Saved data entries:
[Start of section]
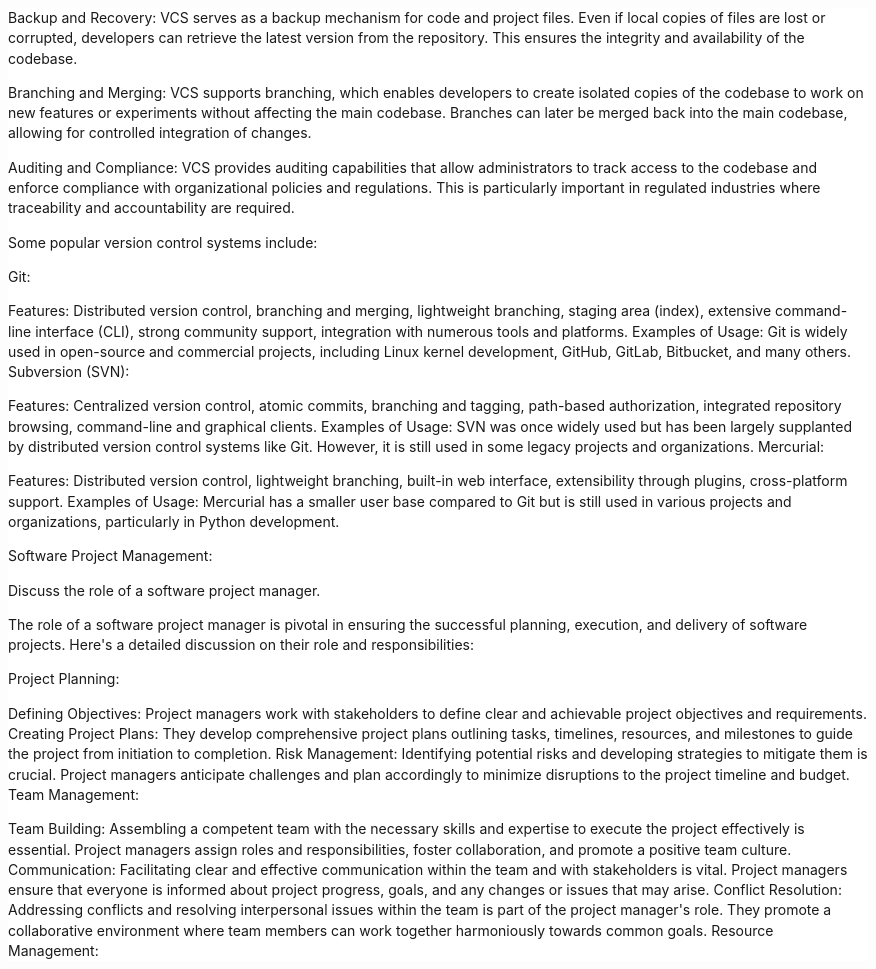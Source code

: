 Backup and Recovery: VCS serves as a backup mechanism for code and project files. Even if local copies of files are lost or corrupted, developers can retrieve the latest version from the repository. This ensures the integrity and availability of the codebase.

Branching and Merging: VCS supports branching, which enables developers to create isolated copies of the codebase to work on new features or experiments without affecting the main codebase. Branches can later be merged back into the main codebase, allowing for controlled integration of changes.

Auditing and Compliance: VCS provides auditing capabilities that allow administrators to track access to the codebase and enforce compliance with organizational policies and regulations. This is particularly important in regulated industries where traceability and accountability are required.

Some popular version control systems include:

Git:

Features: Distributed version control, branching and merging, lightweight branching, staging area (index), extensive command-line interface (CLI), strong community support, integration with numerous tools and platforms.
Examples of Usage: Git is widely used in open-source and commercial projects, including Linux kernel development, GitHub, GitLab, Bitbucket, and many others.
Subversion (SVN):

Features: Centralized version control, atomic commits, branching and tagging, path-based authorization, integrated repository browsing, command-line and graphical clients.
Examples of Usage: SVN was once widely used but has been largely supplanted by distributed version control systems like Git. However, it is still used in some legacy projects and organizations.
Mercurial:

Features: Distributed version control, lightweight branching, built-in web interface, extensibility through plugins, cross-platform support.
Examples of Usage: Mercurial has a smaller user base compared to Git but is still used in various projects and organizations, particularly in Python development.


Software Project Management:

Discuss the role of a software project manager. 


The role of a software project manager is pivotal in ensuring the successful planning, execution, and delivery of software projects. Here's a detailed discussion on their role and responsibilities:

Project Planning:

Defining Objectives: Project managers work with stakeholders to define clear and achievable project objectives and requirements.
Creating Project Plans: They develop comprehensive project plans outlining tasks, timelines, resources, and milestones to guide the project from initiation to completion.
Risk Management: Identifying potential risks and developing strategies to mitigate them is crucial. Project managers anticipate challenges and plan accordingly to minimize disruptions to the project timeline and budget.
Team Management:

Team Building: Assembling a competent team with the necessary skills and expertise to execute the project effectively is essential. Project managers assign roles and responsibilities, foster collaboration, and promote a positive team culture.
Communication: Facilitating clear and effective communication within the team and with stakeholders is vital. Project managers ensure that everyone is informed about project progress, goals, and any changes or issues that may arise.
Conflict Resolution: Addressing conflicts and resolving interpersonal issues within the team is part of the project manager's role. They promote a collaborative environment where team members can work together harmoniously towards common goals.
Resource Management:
[End of section]
[Start of section]
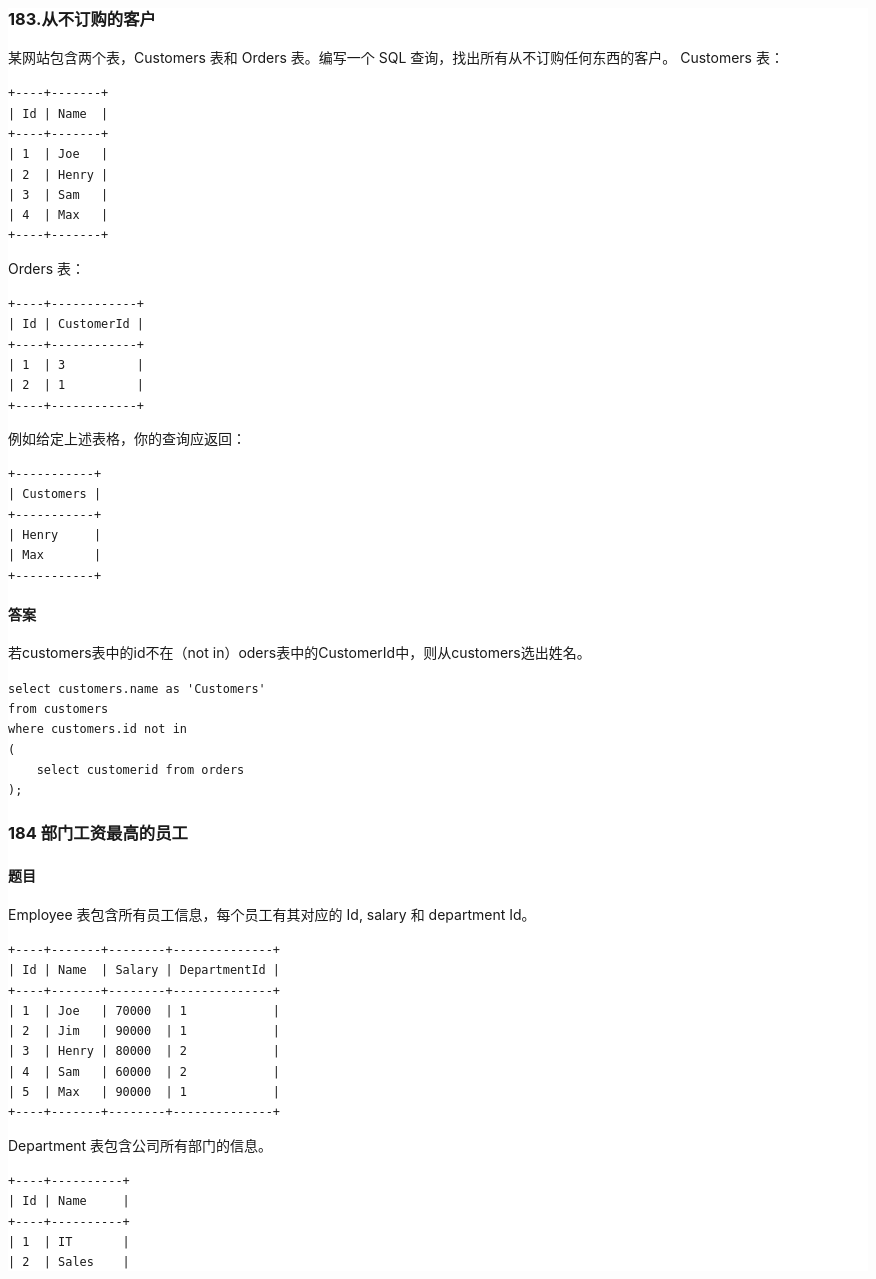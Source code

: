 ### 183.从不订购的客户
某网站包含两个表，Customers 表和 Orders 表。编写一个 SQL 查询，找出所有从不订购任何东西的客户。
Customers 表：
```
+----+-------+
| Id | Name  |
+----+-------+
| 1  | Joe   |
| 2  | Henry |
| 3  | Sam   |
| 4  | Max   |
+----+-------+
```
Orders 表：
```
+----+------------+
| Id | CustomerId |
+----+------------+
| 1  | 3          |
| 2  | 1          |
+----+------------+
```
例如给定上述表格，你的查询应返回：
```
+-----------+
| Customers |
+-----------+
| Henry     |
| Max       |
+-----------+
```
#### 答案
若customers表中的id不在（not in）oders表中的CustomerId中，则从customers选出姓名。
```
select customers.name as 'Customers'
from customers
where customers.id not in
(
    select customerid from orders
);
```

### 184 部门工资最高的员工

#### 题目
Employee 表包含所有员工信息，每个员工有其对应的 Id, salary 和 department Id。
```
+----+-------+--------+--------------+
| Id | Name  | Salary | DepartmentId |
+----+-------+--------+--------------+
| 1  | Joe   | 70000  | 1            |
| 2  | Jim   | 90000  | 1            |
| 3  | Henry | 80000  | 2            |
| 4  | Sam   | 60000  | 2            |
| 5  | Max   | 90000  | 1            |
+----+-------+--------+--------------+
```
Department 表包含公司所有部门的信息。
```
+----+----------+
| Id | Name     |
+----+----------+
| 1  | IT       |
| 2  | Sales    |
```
[End of section]
#### [PROMPT]
From the records, copy every line that has the string "still" in it.

#### [SOLUTION TO THIS TASK]
Examples of Usage: SVN was once widely used but has been largely supplanted by distributed version control systems like Git. However, it is still used in some legacy projects and organizations.
Examples of Usage: Mercurial has a smaller user base compared to Git but is still used in various projects and organizations, particularly in Python development.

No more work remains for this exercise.